Could you return all of the data exactly as given?

___

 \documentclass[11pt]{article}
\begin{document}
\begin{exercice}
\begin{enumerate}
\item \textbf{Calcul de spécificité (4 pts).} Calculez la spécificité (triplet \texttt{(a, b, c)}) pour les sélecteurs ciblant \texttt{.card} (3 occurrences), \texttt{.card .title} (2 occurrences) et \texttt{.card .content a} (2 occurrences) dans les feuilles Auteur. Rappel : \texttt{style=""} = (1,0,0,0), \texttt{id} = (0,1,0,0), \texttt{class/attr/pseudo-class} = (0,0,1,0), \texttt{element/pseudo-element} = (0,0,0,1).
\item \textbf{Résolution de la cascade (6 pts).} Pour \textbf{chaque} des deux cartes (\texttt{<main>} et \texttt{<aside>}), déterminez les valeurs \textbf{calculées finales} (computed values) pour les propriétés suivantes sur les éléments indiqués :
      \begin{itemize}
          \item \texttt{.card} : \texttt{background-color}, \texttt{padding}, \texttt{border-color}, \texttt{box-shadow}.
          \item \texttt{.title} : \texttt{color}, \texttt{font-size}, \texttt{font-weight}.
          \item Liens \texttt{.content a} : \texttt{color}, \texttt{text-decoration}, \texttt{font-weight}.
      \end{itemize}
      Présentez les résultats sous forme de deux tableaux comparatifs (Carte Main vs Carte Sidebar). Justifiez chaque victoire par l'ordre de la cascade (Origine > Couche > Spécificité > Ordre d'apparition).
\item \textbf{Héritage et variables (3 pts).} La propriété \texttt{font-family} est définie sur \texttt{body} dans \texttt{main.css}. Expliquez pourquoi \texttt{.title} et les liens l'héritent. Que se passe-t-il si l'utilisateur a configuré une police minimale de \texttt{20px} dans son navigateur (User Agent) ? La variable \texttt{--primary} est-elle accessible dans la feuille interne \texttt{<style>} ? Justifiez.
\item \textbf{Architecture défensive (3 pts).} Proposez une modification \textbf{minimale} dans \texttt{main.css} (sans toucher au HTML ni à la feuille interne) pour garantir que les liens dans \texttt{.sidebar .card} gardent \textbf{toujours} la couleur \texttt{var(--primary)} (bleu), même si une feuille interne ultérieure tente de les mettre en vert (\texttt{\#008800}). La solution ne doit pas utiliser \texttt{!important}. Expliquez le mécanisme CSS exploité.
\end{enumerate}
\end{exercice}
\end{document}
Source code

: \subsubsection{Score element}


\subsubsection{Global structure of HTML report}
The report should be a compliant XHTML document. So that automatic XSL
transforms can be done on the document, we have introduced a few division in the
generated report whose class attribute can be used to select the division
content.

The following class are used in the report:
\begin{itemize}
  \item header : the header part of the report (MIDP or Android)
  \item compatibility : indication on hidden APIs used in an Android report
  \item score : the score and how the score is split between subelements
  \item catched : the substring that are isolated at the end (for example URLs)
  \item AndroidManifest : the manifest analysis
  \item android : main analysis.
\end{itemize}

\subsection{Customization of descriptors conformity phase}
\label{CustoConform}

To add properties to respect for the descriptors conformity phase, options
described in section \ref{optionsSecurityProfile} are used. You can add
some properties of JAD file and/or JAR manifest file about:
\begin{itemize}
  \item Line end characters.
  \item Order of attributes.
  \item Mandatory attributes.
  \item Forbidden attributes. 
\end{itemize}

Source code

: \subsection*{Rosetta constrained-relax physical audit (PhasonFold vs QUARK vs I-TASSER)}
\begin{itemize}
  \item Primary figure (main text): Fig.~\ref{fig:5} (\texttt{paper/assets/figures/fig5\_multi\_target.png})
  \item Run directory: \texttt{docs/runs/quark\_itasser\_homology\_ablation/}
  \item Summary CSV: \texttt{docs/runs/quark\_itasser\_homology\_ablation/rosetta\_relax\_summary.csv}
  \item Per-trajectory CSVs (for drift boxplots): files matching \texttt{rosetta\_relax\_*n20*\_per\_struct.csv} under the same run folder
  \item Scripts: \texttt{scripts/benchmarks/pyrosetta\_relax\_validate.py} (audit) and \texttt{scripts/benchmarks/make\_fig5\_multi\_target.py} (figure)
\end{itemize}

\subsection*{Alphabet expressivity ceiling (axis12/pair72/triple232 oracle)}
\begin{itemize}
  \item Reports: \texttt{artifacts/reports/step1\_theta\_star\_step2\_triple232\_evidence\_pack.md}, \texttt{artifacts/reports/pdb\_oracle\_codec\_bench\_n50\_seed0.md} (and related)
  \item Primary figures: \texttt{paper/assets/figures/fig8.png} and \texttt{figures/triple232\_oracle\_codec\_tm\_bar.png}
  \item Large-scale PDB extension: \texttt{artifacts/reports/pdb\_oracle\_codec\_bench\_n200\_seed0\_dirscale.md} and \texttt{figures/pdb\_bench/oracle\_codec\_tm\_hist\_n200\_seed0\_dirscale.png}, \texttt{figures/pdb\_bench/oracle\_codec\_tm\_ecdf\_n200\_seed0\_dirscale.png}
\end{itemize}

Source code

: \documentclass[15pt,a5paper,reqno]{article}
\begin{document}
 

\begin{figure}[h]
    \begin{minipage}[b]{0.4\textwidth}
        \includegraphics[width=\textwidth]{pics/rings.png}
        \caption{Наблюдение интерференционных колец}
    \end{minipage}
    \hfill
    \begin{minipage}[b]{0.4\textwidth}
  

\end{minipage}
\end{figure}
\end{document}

___

RESULT BELOW:
 \documentclass[11pt]{article}
\begin{document}
\begin{exercice}
\begin{enumerate}
\item \textbf{Calcul de spécificité (4 pts).} Calculez la spécificité (triplet \texttt{(a, b, c)}) pour les sélecteurs ciblant \texttt{.card} (3 occurrences), \texttt{.card .title} (2 occurrences) et \texttt{.card .content a} (2 occurrences) dans les feuilles Auteur. Rappel : \texttt{style=""} = (1,0,0,0), \texttt{id} = (0,1,0,0), \texttt{class/attr/pseudo-class} = (0,0,1,0), \texttt{element/pseudo-element} = (0,0,0,1).
\item \textbf{Résolution de la cascade (6 pts).} Pour \textbf{chaque} des deux cartes (\texttt{<main>} et \texttt{<aside>}), déterminez les valeurs \textbf{calculées finales} (computed values) pour les propriétés suivantes sur les éléments indiqués :
      \begin{itemize}
          \item \texttt{.card} : \texttt{background-color}, \texttt{padding}, \texttt{border-color}, \texttt{box-shadow}.
          \item \texttt{.title} : \texttt{color}, \texttt{font-size}, \texttt{font-weight}.
          \item Liens \texttt{.content a} : \texttt{color}, \texttt{text-decoration}, \texttt{font-weight}.
      \end{itemize}
      Présentez les résultats sous forme de deux tableaux comparatifs (Carte Main vs Carte Sidebar). Justifiez chaque victoire par l'ordre de la cascade (Origine > Couche > Spécificité > Ordre d'apparition).
\item \textbf{Héritage et variables (3 pts).} La propriété \texttt{font-family} est définie sur \texttt{body} dans \texttt{main.css}. Expliquez pourquoi \texttt{.title} et les liens l'héritent. Que se passe-t-il si l'utilisateur a configuré une police minimale de \texttt{20px} dans son navigateur (User Agent) ? La variable \texttt{--primary} est-elle accessible dans la feuille interne \texttt{<style>} ? Justifiez.
\item \textbf{Architecture défensive (3 pts).} Proposez une modification \textbf{minimale} dans \texttt{main.css} (sans toucher au HTML ni à la feuille interne) pour garantir que les liens dans \texttt{.sidebar .card} gardent \textbf{toujours} la couleur \texttt{var(--primary)} (bleu), même si une feuille interne ultérieure tente de les mettre en vert (\texttt{\#008800}). La solution ne doit pas utiliser \texttt{!important}. Expliquez le mécanisme CSS exploité.
\end{enumerate}
\end{exercice}
\end{document}
Source code

: \subsubsection{Score element}


\subsubsection{Global structure of HTML report}
The report should be a compliant XHTML document. So that automatic XSL
transforms can be done on the document, we have introduced a few division in the
generated report whose class attribute can be used to select the division
content.

The following class are used in the report:
\begin{itemize}
  \item header : the header part of the report (MIDP or Android)
  \item compatibility : indication on hidden APIs used in an Android report
  \item score : the score and how the score is split between subelements
  \item catched : the substring that are isolated at the end (for example URLs)
  \item AndroidManifest : the manifest analysis
  \item android : main analysis.
\end{itemize}

\subsection{Customization of descriptors conformity phase}
\label{CustoConform}

To add properties to respect for the descriptors conformity phase, options
described in section \ref{optionsSecurityProfile} are used. You can add
some properties of JAD file and/or JAR manifest file about:
\begin{itemize}
  \item Line end characters.
  \item Order of attributes.
  \item Mandatory attributes.
  \item Forbidden attributes. 
\end{itemize}

Source code

: \subsection*{Rosetta constrained-relax physical audit (PhasonFold vs QUARK vs I-TASSER)}
\begin{itemize}
  \item Primary figure (main text): Fig.~\ref{fig:5} (\texttt{paper/assets/figures/fig5\_multi\_target.png})
  \item Run directory: \texttt{docs/runs/quark\_itasser\_homology\_ablation/}
  \item Summary CSV: \texttt{docs/runs/quark\_itasser\_homology\_ablation/rosetta\_relax\_summary.csv}
  \item Per-trajectory CSVs (for drift boxplots): files matching \texttt{rosetta\_relax\_*n20*\_per\_struct.csv} under the same run folder
  \item Scripts: \texttt{scripts/benchmarks/pyrosetta\_relax\_validate.py} (audit) and \texttt{scripts/benchmarks/make\_fig5\_multi\_target.py} (figure)
\end{itemize}

\subsection*{Alphabet expressivity ceiling (axis12/pair72/triple232 oracle)}
\begin{itemize}
  \item Reports: \texttt{artifacts/reports/step1\_theta\_star\_step2\_triple232\_evidence\_pack.md}, \texttt{artifacts/reports/pdb\_oracle\_codec\_bench\_n50\_seed0.md} (and related)
  \item Primary figures: \texttt{paper/assets/figures/fig8.png} and \texttt{figures/triple232\_oracle\_codec\_tm\_bar.png}
  \item Large-scale PDB extension: \texttt{artifacts/reports/pdb\_oracle\_codec\_bench\_n200\_seed0\_dirscale.md} and \texttt{figures/pdb\_bench/oracle\_codec\_tm\_hist\_n200\_seed0\_dirscale.png}, \texttt{figures/pdb\_bench/oracle\_codec\_tm\_ecdf\_n200\_seed0\_dirscale.png}
\end{itemize}

Source code

: \documentclass[15pt,a5paper,reqno]{article}
\begin{document}
 

\begin{figure}[h]
    \begin{minipage}[b]{0.4\textwidth}
        \includegraphics[width=\textwidth]{pics/rings.png}
        \caption{Наблюдение интерференционных колец}
    \end{minipage}
    \hfill
    \begin{minipage}[b]{0.4\textwidth}
  

\end{minipage}
\end{figure}
\end{document}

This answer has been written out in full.